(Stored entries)
☆ ☆ ☆ ☆ ☆ ☆ ☆

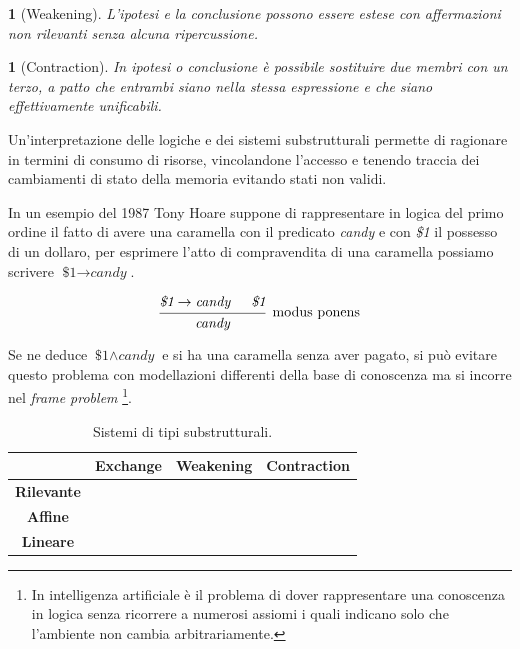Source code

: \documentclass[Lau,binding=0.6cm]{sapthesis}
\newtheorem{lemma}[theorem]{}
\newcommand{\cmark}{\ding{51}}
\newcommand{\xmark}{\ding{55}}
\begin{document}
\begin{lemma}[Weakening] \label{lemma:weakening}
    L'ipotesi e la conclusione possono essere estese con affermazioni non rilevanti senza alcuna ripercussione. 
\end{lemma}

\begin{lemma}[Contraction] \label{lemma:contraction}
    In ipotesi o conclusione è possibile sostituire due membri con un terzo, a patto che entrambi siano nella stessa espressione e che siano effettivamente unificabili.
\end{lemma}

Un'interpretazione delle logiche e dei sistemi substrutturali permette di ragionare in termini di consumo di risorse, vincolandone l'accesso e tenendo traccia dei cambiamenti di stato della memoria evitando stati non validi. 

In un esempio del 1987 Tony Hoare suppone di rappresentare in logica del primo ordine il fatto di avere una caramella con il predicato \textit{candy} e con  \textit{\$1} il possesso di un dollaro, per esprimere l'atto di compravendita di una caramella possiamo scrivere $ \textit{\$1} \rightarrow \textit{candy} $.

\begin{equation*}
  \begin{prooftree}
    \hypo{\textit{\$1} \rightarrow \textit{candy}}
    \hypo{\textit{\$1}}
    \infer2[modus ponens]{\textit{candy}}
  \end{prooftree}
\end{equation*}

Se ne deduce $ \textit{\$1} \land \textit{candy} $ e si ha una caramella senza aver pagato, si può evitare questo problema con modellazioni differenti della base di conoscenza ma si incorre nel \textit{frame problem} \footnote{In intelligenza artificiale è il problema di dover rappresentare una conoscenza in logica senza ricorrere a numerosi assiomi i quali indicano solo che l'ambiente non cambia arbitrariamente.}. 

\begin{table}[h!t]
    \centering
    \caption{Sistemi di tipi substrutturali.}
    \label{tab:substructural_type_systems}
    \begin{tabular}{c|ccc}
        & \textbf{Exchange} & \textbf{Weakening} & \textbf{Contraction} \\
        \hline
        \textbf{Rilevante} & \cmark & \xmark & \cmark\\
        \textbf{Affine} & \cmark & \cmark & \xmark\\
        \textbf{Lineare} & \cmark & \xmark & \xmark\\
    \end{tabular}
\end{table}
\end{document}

☆ ☆ ☆ ☆ ☆ ☆ ☆

# Task prompt
Leaving out the pictures, output each line above exactly as it is.

# Written answer
Source code

: \documentclass[Lau,binding=0.6cm]{sapthesis}
\newtheorem{lemma}[theorem]{}
\newcommand{\cmark}{\ding{51}}
\newcommand{\xmark}{\ding{55}}
\begin{document}
\begin{lemma}[Weakening] \label{lemma:weakening}
    L'ipotesi e la conclusione possono essere estese con affermazioni non rilevanti senza alcuna ripercussione. 
\end{lemma}

\begin{lemma}[Contraction] \label{lemma:contraction}
    In ipotesi o conclusione è possibile sostituire due membri con un terzo, a patto che entrambi siano nella stessa espressione e che siano effettivamente unificabili.
\end{lemma}

Un'interpretazione delle logiche e dei sistemi substrutturali permette di ragionare in termini di consumo di risorse, vincolandone l'accesso e tenendo traccia dei cambiamenti di stato della memoria evitando stati non validi. 

In un esempio del 1987 Tony Hoare suppone di rappresentare in logica del primo ordine il fatto di avere una caramella con il predicato \textit{candy} e con  \textit{\$1} il possesso di un dollaro, per esprimere l'atto di compravendita di una caramella possiamo scrivere $ \textit{\$1} \rightarrow \textit{candy} $.

\begin{equation*}
  \begin{prooftree}
    \hypo{\textit{\$1} \rightarrow \textit{candy}}
    \hypo{\textit{\$1}}
    \infer2[modus ponens]{\textit{candy}}
  \end{prooftree}
\end{equation*}

Se ne deduce $ \textit{\$1} \land \textit{candy} $ e si ha una caramella senza aver pagato, si può evitare questo problema con modellazioni differenti della base di conoscenza ma si incorre nel \textit{frame problem} \footnote{In intelligenza artificiale è il problema di dover rappresentare una conoscenza in logica senza ricorrere a numerosi assiomi i quali indicano solo che l'ambiente non cambia arbitrariamente.}. 

\begin{table}[h!t]
    \centering
    \caption{Sistemi di tipi substrutturali.}
    \label{tab:substructural_type_systems}
    \begin{tabular}{c|ccc}
        & \textbf{Exchange} & \textbf{Weakening} & \textbf{Contraction} \\
        \hline
        \textbf{Rilevante} & \cmark & \xmark & \cmark\\
        \textbf{Affine} & \cmark & \cmark & \xmark\\
        \textbf{Lineare} & \cmark & \xmark & \xmark\\
    \end{tabular}
\end{table}
\end{document}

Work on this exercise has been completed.